EXERCISE DIRECTIONS:
Lines with the word "sqrt": copy all of them from the entries below.

[Dataset entries]
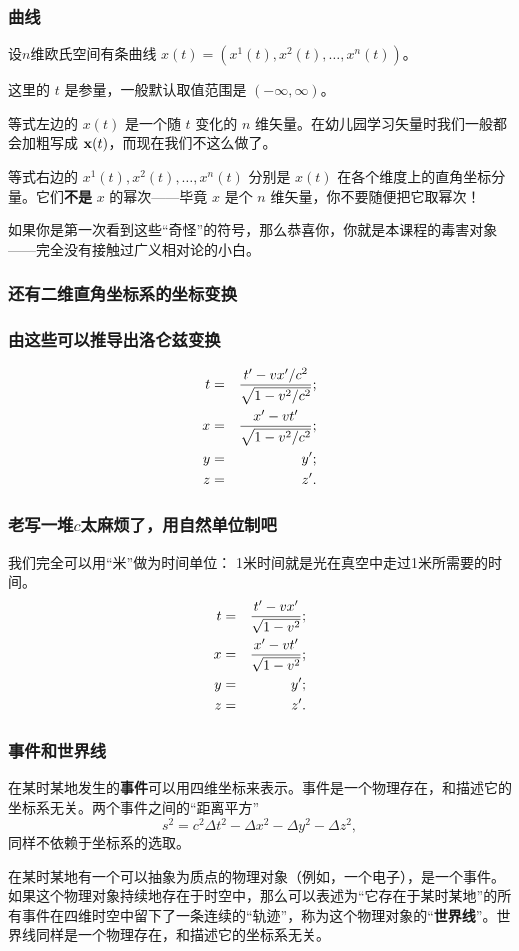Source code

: \documentclass[CJK,13pt]{beamer}
\date{}
\begin{document}
  \bch
{}


\begin{frame}
  \frametitle{曲线}
  设$n$维欧氏空间有条曲线 $x(t) = (x^1(t), x^2(t), \ldots, x^n(t))$。

  \skipline
  \bitem
\item{这里的 $t$ 是参量，一般默认取值范围是 $(-\infty, \infty)$。}
\item{等式左边的 $x(t)$ 是一个随 $t$ 变化的 $n$ 维矢量。在幼儿园学习矢量时我们一般都会加粗写成 ${\mathbf{x}}(t)$，而现在我们不这么做了。}  
  \item{等式右边的 $x^1(t), x^2(t), \ldots, x^n(t)$ 分别是 $x(t)$ 在各个维度上的直角坐标分量。它们{\bf 不是} $x$ 的幂次——毕竟 $x$ 是个 $n$ 维矢量，你不要随便把它取幂次！}

    \eitem

    如果你是第一次看到这些“奇怪”的符号，那么恭喜你，你就是本课程的毒害对象——完全没有接触过广义相对论的小白。    
\end{frame}


\begin{frame}
  \frametitle{还有二维直角坐标系的坐标变换}
\end{frame}


\begin{frame}
  \frametitle{由这些可以推导出洛仑兹变换}
  \begin{eqnarray}
  t&=&\frac{t'-vx'/c^2}{\sqrt{1-v^2/c^2}}; \nonumber \\
  x&=&\frac{x'-vt'}{\sqrt{1-v^2/c^2}}; \nonumber \\
  y&=&y'; \nonumber \\
  z&=&z'. \nonumber
  \end{eqnarray}
\end{frame}


\begin{frame}
  \frametitle{老写一堆$c$太麻烦了，用自然单位制吧}
  我们完全可以用``米''做为时间单位： 1米时间就是光在真空中走过1米所需要的时间。
  \begin{eqnarray}
  t&=&\frac{t'-vx'}{\sqrt{1-v^2}}; \nonumber \\
  x&=&\frac{x'-vt'}{\sqrt{1-v^2}}; \nonumber \\
  y&=&y'; \nonumber \\
  z&=&z'. \nonumber
  \end{eqnarray}
\end{frame}

\begin{frame}
  \frametitle{事件和世界线}
  \bitem
  \item{在某时某地发生的{\bf 事件}可以用四维坐标来表示。事件是一个物理存在，和描述它的坐标系无关。两个事件之间的``距离平方'' $$s^2= c^2\Delta t^2 - \Delta x^2 -\Delta y^2-\Delta z^2,$$同样不依赖于坐标系的选取。}
  \item{在某时某地有一个可以抽象为质点的物理对象（例如，一个电子），是一个事件。如果这个物理对象持续地存在于时空中，那么可以表述为``它存在于某时某地''的所有事件在四维时空中留下了一条连续的“轨迹”，称为这个物理对象的“{\bf 世界线}”。世界线同样是一个物理存在，和描述它的坐标系无关。}
    \eitem
\end{frame}
\end{document}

RESULT OF THE EXERCISE:
  t&=&\frac{t'-vx'/c^2}{\sqrt{1-v^2/c^2}}; \nonumber \\
  x&=&\frac{x'-vt'}{\sqrt{1-v^2/c^2}}; \nonumber \\
  t&=&\frac{t'-vx'}{\sqrt{1-v^2}}; \nonumber \\
  x&=&\frac{x'-vt'}{\sqrt{1-v^2}}; \nonumber \\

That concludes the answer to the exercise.